Dans le train, j'ai lu le dernier livre d'Echenoz, Envoyée spéciale aux Editions de Minuit. Je n'ai pas été entièrement convaincu, même si l'écriture est soignée, brillant des mille feux de l'imagination de l'auteur. Je n'ai pas encore terminé mais alors que les autres romans d'Echenoz se déploient tous sur fond d'une sorte de préoccupation fantasmatique, ici j'ai l'impression que ce fond est un peu trop léger pour servir d'appui à tout un livre.
vendredi 22 janvier 2016
Trains
J'entends les trains passer comme s'ils étaient juste derrière la fenêtre de la chambre où Joëlle m'a installé pour la nuit. J'aime bien les trains. On imagine tous ces voyageurs qui se sont levés tôt et qui vont au travail. Un lapsus calami ? —comment appelle-t-on les lapsus que l'on fait avec un ordinateur ? mais oui, ce ne sont que des fautes de frappe, évidemment, ce ne sont pas des lapsus — bref, cette faute de frappe m'avait fait écrire : ... et qui vont au traca- et là je me suis repris, mais tracas plutôt que travail, cela convenait à mes pensées quand je pense justement à Joëlle, ou même à Isabel qui est en train de réformer complètement sa loja, ce qui est une tâche bien difficile et compliquée. Mais sa détermination est entière. Elle était triste de me voir partir. Pourtant je ne l'aide pas beaucoup dans ses projets. Alors elle me dit : "Tu es là." Est-ce que ça suffit ? d'être là ?

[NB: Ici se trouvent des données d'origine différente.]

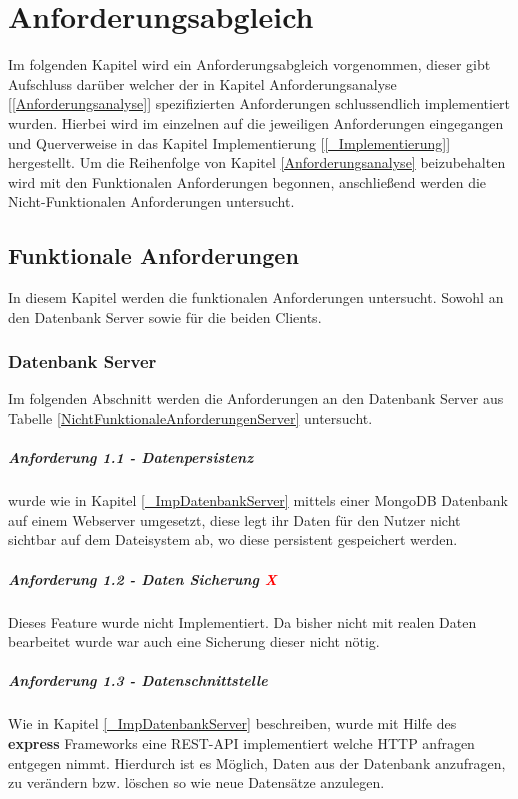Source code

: \chapter{Anforderungsabgleich} \label{Anforderungsabgleich}
Im folgenden Kapitel wird ein Anforderungsabgleich vorgenommen, dieser gibt Aufschluss darüber welcher der in Kapitel Anforderungsanalyse [\ref{Anforderungsanalyse}] spezifizierten Anforderungen schlussendlich implementiert wurden.
Hierbei wird im einzelnen auf die jeweiligen Anforderungen eingegangen und Querverweise in das Kapitel Implementierung [\ref{_Implementierung}] hergestellt. Um die Reihenfolge von Kapitel \ref{Anforderungsanalyse} beizubehalten wird mit den Funktionalen Anforderungen begonnen, anschließend werden die Nicht-Funktionalen Anforderungen untersucht.
\section{Funktionale Anforderungen}
In diesem Kapitel werden die funktionalen Anforderungen untersucht. Sowohl an den Datenbank Server sowie für die beiden Clients.
\subsection{Datenbank Server}
Im folgenden Abschnitt werden die Anforderungen an den Datenbank Server aus Tabelle \ref{NichtFunktionaleAnforderungenServer} untersucht.
\paragraph{Anforderung 1.1 - Datenpersistenz  \textcolor{green}{\checkmark}}
 wurde wie in Kapitel \ref{_ImpDatenbankServer} mittels einer MongoDB Datenbank auf einem Webserver umgesetzt, diese legt ihr Daten für den Nutzer nicht sichtbar auf dem Dateisystem ab, wo diese persistent gespeichert werden.

\paragraph{Anforderung 1.2 - Daten Sicherung  \textcolor{red}{X}}
Dieses Feature wurde nicht Implementiert. Da bisher nicht mit realen Daten bearbeitet wurde war auch eine Sicherung dieser nicht nötig.

\paragraph{Anforderung 1.3 - Datenschnittstelle \textcolor{green}{\checkmark}}
Wie in Kapitel \ref{_ImpDatenbankServer} beschreiben, wurde mit Hilfe des \textbf{express} Frameworks eine REST-API implementiert welche HTTP anfragen entgegen nimmt. Hierdurch ist es Möglich, Daten aus der Datenbank anzufragen, zu verändern bzw. löschen so wie neue Datensätze anzulegen.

Un rêve a mis en scène mon réveil. Alexandre venait dans ma chambre. Puis je m'apercevais que ma soeur Marianne était juste à côté et que par dessus la mi-cloison qui séparait nos deux chambres elle me passait un bébé africain tout maigrichon qui me faisait des coucous sympathiques.
Je reviendrai certainement pendant la journée sur cette page.